▶ **Stored items from a collection**:
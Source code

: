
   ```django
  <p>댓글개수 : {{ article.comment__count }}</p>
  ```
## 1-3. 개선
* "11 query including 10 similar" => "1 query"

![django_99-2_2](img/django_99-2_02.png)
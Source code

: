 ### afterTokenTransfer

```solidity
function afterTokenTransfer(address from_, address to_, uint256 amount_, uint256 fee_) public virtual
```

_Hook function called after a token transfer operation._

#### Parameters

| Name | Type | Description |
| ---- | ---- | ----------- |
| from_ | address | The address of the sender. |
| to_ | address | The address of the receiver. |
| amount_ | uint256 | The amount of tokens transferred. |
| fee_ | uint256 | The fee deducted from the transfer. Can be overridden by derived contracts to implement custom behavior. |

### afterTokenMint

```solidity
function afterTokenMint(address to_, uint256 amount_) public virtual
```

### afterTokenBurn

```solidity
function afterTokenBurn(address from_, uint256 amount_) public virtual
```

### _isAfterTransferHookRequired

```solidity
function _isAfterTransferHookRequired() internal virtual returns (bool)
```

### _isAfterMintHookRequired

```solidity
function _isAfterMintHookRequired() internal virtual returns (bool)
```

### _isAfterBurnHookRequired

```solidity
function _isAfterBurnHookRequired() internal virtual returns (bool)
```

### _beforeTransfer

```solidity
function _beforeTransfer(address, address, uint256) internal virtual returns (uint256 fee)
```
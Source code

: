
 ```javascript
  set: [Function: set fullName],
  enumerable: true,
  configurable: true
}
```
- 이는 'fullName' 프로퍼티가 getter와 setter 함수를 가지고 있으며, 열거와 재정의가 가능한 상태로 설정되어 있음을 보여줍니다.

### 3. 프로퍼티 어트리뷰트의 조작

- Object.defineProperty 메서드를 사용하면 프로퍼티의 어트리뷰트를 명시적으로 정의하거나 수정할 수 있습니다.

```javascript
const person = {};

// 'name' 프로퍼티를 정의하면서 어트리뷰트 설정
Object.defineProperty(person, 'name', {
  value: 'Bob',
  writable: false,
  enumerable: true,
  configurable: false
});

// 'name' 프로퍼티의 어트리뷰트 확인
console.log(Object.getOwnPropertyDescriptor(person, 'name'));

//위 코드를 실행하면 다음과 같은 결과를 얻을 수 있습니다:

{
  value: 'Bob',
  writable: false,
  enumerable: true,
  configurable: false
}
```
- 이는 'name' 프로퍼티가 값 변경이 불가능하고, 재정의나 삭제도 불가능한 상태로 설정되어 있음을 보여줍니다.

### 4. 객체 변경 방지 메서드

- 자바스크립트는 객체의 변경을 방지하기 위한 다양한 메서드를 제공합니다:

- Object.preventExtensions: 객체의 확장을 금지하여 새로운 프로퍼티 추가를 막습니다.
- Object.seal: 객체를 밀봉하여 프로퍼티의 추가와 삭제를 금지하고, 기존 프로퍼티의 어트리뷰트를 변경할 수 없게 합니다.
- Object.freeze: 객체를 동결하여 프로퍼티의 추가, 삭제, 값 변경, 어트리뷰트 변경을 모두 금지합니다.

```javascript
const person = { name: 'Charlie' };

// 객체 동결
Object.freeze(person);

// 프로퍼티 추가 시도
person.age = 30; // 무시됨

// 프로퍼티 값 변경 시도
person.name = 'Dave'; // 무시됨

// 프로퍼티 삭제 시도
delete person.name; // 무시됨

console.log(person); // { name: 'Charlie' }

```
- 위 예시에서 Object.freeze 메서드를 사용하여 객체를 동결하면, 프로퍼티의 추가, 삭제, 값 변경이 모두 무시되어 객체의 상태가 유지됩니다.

▶ **TRY IT**: If a line in the data above holds the string "fullName", copy it.

▶ **ANSWER TO THIS PROBLEM**:
  set: [Function: set fullName],
- 이는 'fullName' 프로퍼티가 getter와 setter 함수를 가지고 있으며, 열거와 재정의가 가능한 상태로 설정되어 있음을 보여줍니다.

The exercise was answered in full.